*Required action*: The records below must be transcribed exactly. Do not include the pictures.

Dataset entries
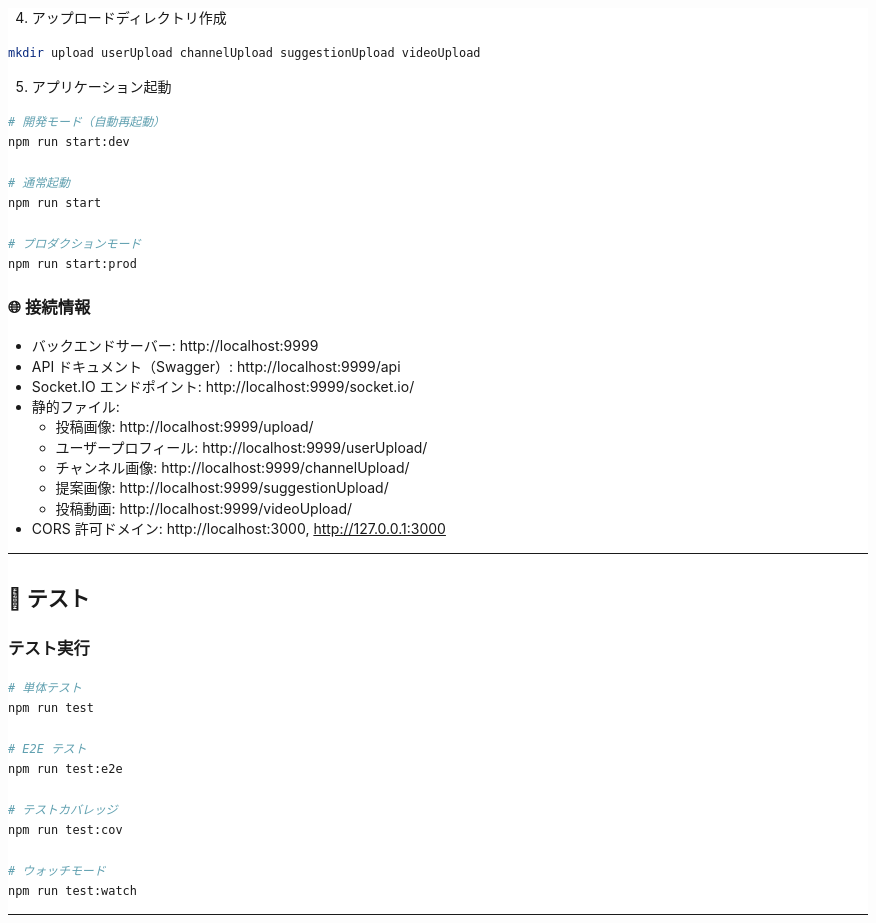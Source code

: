4. アップロードディレクトリ作成

```bash
mkdir upload userUpload channelUpload suggestionUpload videoUpload
```

5. アプリケーション起動

```bash
# 開発モード（自動再起動）
npm run start:dev

# 通常起動
npm run start

# プロダクションモード
npm run start:prod
```

### 🌐 接続情報

- バックエンドサーバー: http://localhost:9999
- API ドキュメント（Swagger）: http://localhost:9999/api
- Socket.IO エンドポイント: http://localhost:9999/socket.io/
- 静的ファイル:
  - 投稿画像: http://localhost:9999/upload/
  - ユーザープロフィール: http://localhost:9999/userUpload/
  - チャンネル画像: http://localhost:9999/channelUpload/
  - 提案画像: http://localhost:9999/suggestionUpload/
  - 投稿動画: http://localhost:9999/videoUpload/
- CORS 許可ドメイン: http://localhost:3000, http://127.0.0.1:3000

---

## 🧪 テスト

### テスト実行

```bash
# 単体テスト
npm run test

# E2E テスト
npm run test:e2e

# テストカバレッジ
npm run test:cov

# ウォッチモード
npm run test:watch
```

---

*Exercise solution*:
Source code

:4. アップロードディレクトリ作成

```bash
mkdir upload userUpload channelUpload suggestionUpload videoUpload
```

5. アプリケーション起動

```bash
# 開発モード（自動再起動）
npm run start:dev

# 通常起動
npm run start

# プロダクションモード
npm run start:prod
```

### 🌐 接続情報

- バックエンドサーバー: http://localhost:9999
- API ドキュメント（Swagger）: http://localhost:9999/api
- Socket.IO エンドポイント: http://localhost:9999/socket.io/
- 静的ファイル:
  - 投稿画像: http://localhost:9999/upload/
  - ユーザープロフィール: http://localhost:9999/userUpload/
  - チャンネル画像: http://localhost:9999/channelUpload/
  - 提案画像: http://localhost:9999/suggestionUpload/
  - 投稿動画: http://localhost:9999/videoUpload/
- CORS 許可ドメイン: http://localhost:3000, http://127.0.0.1:3000

---

## 🧪 テスト

### テスト実行

```bash
# 単体テスト
npm run test

# E2E テスト
npm run test:e2e

# テストカバレッジ
npm run test:cov

# ウォッチモード
npm run test:watch
```

---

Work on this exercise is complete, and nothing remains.